**EXERCISE GOAL**
There are pictures in the records below; leave them out and set down exactly the lines from the one holding "purpose signed word" through the one holding "3 使用Instance-map的图像进行训练。".

**MATERIAL FOR THE TASK**
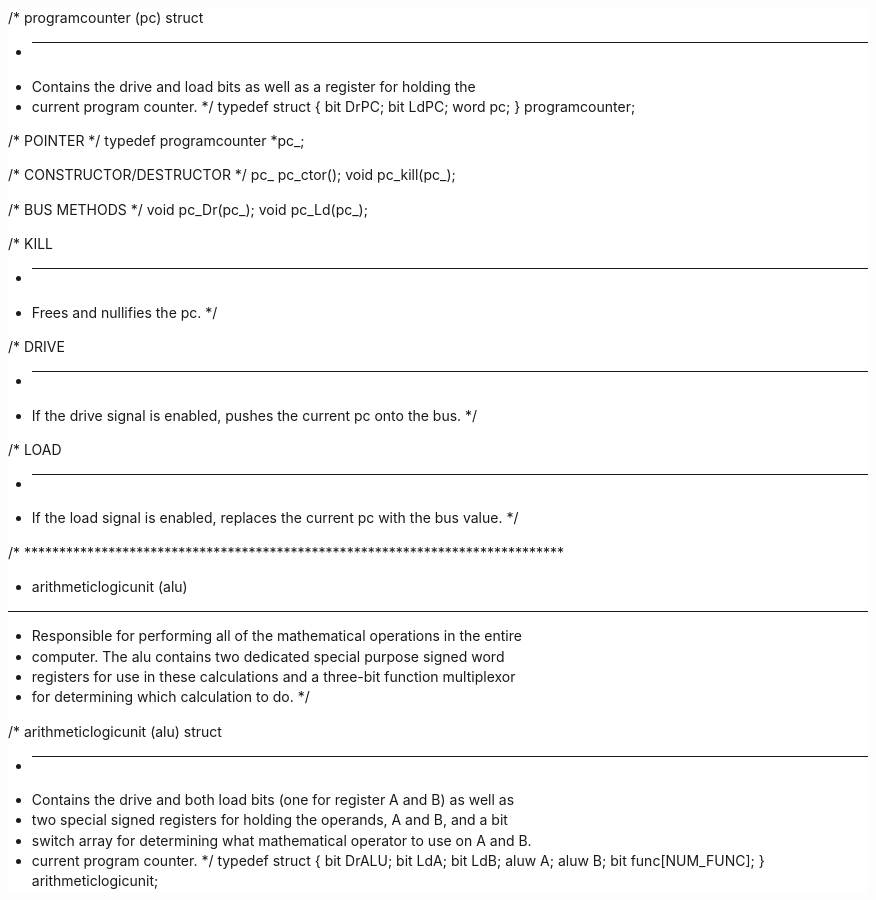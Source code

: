/* programcounter (pc) struct
 * -----------------------------------------------------------------------------
 * Contains the drive and load bits as well as a register for holding the
 * current program counter.
 */
typedef struct {
	bit DrPC;
	bit LdPC;
	word pc;
} programcounter;

/* POINTER */
typedef programcounter *pc_;

/* CONSTRUCTOR/DESTRUCTOR */
pc_ pc_ctor();
void pc_kill(pc_);

/* BUS METHODS */
void pc_Dr(pc_);
void pc_Ld(pc_);
 
/* KILL
 * -----------------------------------------------------------------------------
 * Frees and nullifies the pc.
 */
 
/* DRIVE
 * -----------------------------------------------------------------------------
 * If the drive signal is enabled, pushes the current pc onto the bus.
 */
 
/* LOAD
 * -----------------------------------------------------------------------------
 * If the load signal is enabled, replaces the current pc with the bus value.
 */
 
/* *****************************************************************************
 * arithmeticlogicunit (alu)
 * *****************************************************************************
 * Responsible for performing all of the mathematical operations in the entire
 * computer. The alu contains two dedicated special purpose signed word
 * registers for use in these calculations and a three-bit function multiplexor
 * for determining which calculation to do.
 */

/* arithmeticlogicunit (alu) struct
 * -----------------------------------------------------------------------------
 * Contains the drive and both load bits (one for register A and B) as well as
 * two special signed registers for holding the operands, A and B, and a bit
 * switch array for determining what mathematical operator to use on A and B.
 * current program counter.
 */
typedef struct {
	bit DrALU;
	bit LdA;
	bit LdB;
	aluw A;
	aluw B;
	bit func[NUM_FUNC];
} arithmeticlogicunit;
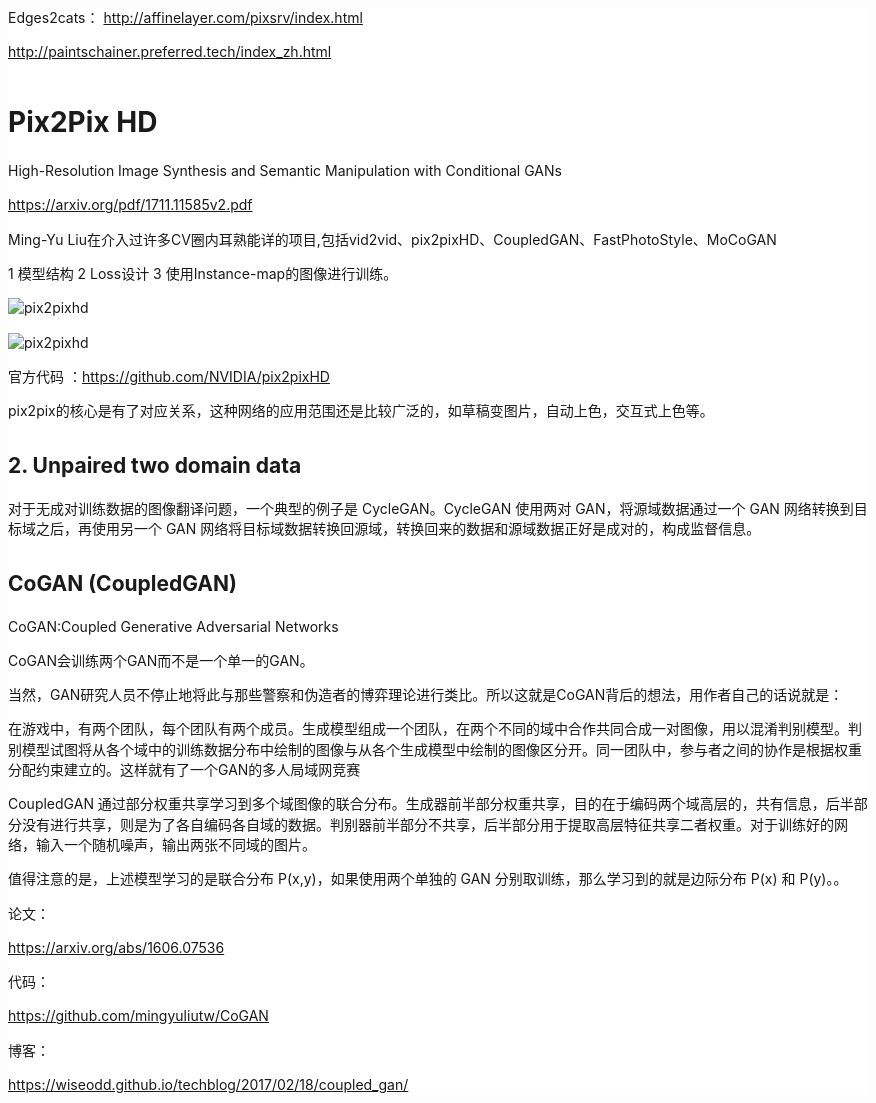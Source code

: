 Edges2cats： http://affinelayer.com/pixsrv/index.html

http://paintschainer.preferred.tech/index_zh.html

# Pix2Pix HD

High-Resolution Image Synthesis and Semantic Manipulation with Conditional GANs

https://arxiv.org/pdf/1711.11585v2.pdf

Ming-Yu Liu在介入过许多CV圈内耳熟能详的项目,包括vid2vid、pix2pixHD、CoupledGAN、FastPhotoStyle、MoCoGAN


1 模型结构
2 Loss设计
3 使用Instance-map的图像进行训练。

![pix2pixhd](https://github.com/weslynn/graphic-deep-neural-network/blob/master/ganpic/pix2pixhd.png)

![pix2pixhd](https://github.com/weslynn/graphic-deep-neural-network/blob/master/ganpic/pix2pixhd.gif)

官方代码 ：https://github.com/NVIDIA/pix2pixHD

pix2pix的核心是有了对应关系，这种网络的应用范围还是比较广泛的，如草稿变图片，自动上色，交互式上色等。

## 2. Unpaired two domain data

对于无成对训练数据的图像翻译问题，一个典型的例子是 CycleGAN。CycleGAN 使用两对 GAN，将源域数据通过一个 GAN 网络转换到目标域之后，再使用另一个 GAN 网络将目标域数据转换回源域，转换回来的数据和源域数据正好是成对的，构成监督信息。

## CoGAN (CoupledGAN)

CoGAN:Coupled Generative Adversarial Networks

CoGAN会训练两个GAN而不是一个单一的GAN。

当然，GAN研究人员不停止地将此与那些警察和伪造者的博弈理论进行类比。所以这就是CoGAN背后的想法，用作者自己的话说就是：

在游戏中，有两个团队，每个团队有两个成员。生成模型组成一个团队，在两个不同的域中合作共同合成一对图像，用以混淆判别模型。判别模型试图将从各个域中的训练数据分布中绘制的图像与从各个生成模型中绘制的图像区分开。同一团队中，参与者之间的协作是根据权重分配约束建立的。这样就有了一个GAN的多人局域网竞赛

CoupledGAN 通过部分权重共享学习到多个域图像的联合分布。生成器前半部分权重共享，目的在于编码两个域高层的，共有信息，后半部分没有进行共享，则是为了各自编码各自域的数据。判别器前半部分不共享，后半部分用于提取高层特征共享二者权重。对于训练好的网络，输入一个随机噪声，输出两张不同域的图片。

值得注意的是，上述模型学习的是联合分布 P(x,y)，如果使用两个单独的 GAN 分别取训练，那么学习到的就是边际分布 P(x) 和 P(y)。。


论文：

https://arxiv.org/abs/1606.07536

代码：

https://github.com/mingyuliutw/CoGAN

博客：

https://wiseodd.github.io/techblog/2017/02/18/coupled_gan/
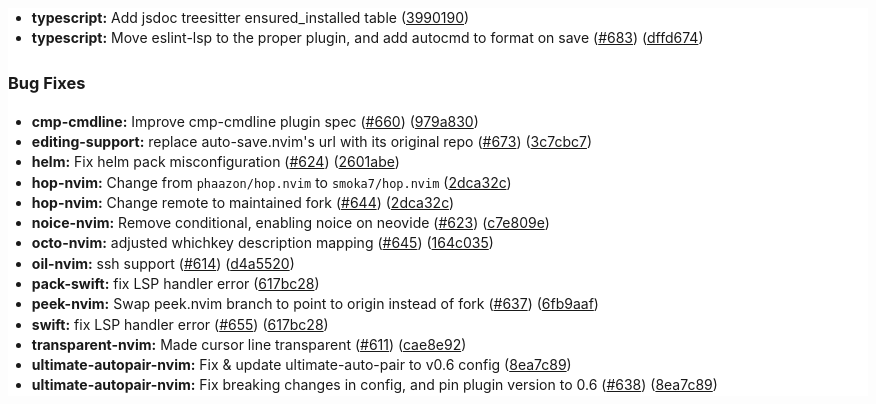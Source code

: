 * **typescript:** Add jsdoc treesitter ensured_installed table ([3990190](https://github.com/AstroNvim/astrocommunity/commit/3990190b9f0e27f0bc029397627bd3a592e14dc0))
* **typescript:** Move eslint-lsp to the proper plugin, and add autocmd to format on save ([#683](https://github.com/AstroNvim/astrocommunity/issues/683)) ([dffd674](https://github.com/AstroNvim/astrocommunity/commit/dffd6748844c39c38364a106d759cffd6b0908f3))


### Bug Fixes

* **cmp-cmdline:** Improve cmp-cmdline plugin spec ([#660](https://github.com/AstroNvim/astrocommunity/issues/660)) ([979a830](https://github.com/AstroNvim/astrocommunity/commit/979a830954a904f7f064bdcc49fba4ec4f50902b))
* **editing-support:** replace auto-save.nvim's url with its original repo ([#673](https://github.com/AstroNvim/astrocommunity/issues/673)) ([3c7cbc7](https://github.com/AstroNvim/astrocommunity/commit/3c7cbc790646cd5f83b75e3130f96b868a61bf1f))
* **helm:** Fix helm pack misconfiguration ([#624](https://github.com/AstroNvim/astrocommunity/issues/624)) ([2601abe](https://github.com/AstroNvim/astrocommunity/commit/2601abe8dcc05f23c92e31fbc6f2ec4063175843))
* **hop-nvim:** Change from `phaazon/hop.nvim` to `smoka7/hop.nvim` ([2dca32c](https://github.com/AstroNvim/astrocommunity/commit/2dca32c81f7ff3c262541425bfdaa05eb60a7d7e))
* **hop-nvim:** Change remote to maintained fork ([#644](https://github.com/AstroNvim/astrocommunity/issues/644)) ([2dca32c](https://github.com/AstroNvim/astrocommunity/commit/2dca32c81f7ff3c262541425bfdaa05eb60a7d7e))
* **noice-nvim:** Remove conditional, enabling noice on neovide ([#623](https://github.com/AstroNvim/astrocommunity/issues/623)) ([c7e809e](https://github.com/AstroNvim/astrocommunity/commit/c7e809ecdb0f6b24ae321795bd1e98942f22dbbf))
* **octo-nvim:** adjusted whichkey description mapping ([#645](https://github.com/AstroNvim/astrocommunity/issues/645)) ([164c035](https://github.com/AstroNvim/astrocommunity/commit/164c035810101339f9e6d3419c002d1fdf76a346))
* **oil-nvim:** ssh support ([#614](https://github.com/AstroNvim/astrocommunity/issues/614)) ([d4a5520](https://github.com/AstroNvim/astrocommunity/commit/d4a55203ea818ec8fb31cd3fad6030bd8c67c969))
* **pack-swift:** fix LSP handler error ([617bc28](https://github.com/AstroNvim/astrocommunity/commit/617bc280561af618e5bfa8e86ee85f0594b3e807))
* **peek-nvim:** Swap peek.nvim branch to point to origin instead of fork ([#637](https://github.com/AstroNvim/astrocommunity/issues/637)) ([6fb9aaf](https://github.com/AstroNvim/astrocommunity/commit/6fb9aafecfdcd0cffab62570367819228044a6eb))
* **swift:** fix LSP handler error ([#655](https://github.com/AstroNvim/astrocommunity/issues/655)) ([617bc28](https://github.com/AstroNvim/astrocommunity/commit/617bc280561af618e5bfa8e86ee85f0594b3e807))
* **transparent-nvim:** Made cursor line transparent ([#611](https://github.com/AstroNvim/astrocommunity/issues/611)) ([cae8e92](https://github.com/AstroNvim/astrocommunity/commit/cae8e92e7fd3b074bce8492a6f75a59534768d23))
* **ultimate-autopair-nvim:** Fix & update ultimate-auto-pair to v0.6 config ([8ea7c89](https://github.com/AstroNvim/astrocommunity/commit/8ea7c89918dee3236c99d9ee880d0144df245d82))
* **ultimate-autopair-nvim:** Fix breaking changes in config, and pin plugin version to 0.6 ([#638](https://github.com/AstroNvim/astrocommunity/issues/638)) ([8ea7c89](https://github.com/AstroNvim/astrocommunity/commit/8ea7c89918dee3236c99d9ee880d0144df245d82))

**WRITTEN ANSWER**
 * computer. The alu contains two dedicated special purpose signed word
 * registers for use in these calculations and a three-bit function multiplexor
 * for determining which calculation to do.
 */

/* arithmeticlogicunit (alu) struct
 * -----------------------------------------------------------------------------
 * Contains the drive and both load bits (one for register A and B) as well as
 * two special signed registers for holding the operands, A and B, and a bit
 * switch array for determining what mathematical operator to use on A and B.
 * current program counter.
 */
typedef struct {
	bit DrALU;
	bit LdA;
	bit LdB;
	aluw A;
	aluw B;
	bit func[NUM_FUNC];
} arithmeticlogicunit;
Source code

: Edges2cats： http://affinelayer.com/pixsrv/index.html

http://paintschainer.preferred.tech/index_zh.html

# Pix2Pix HD

High-Resolution Image Synthesis and Semantic Manipulation with Conditional GANs

https://arxiv.org/pdf/1711.11585v2.pdf

Ming-Yu Liu在介入过许多CV圈内耳熟能详的项目,包括vid2vid、pix2pixHD、CoupledGAN、FastPhotoStyle、MoCoGAN


1 模型结构
2 Loss设计
3 使用Instance-map的图像进行训练。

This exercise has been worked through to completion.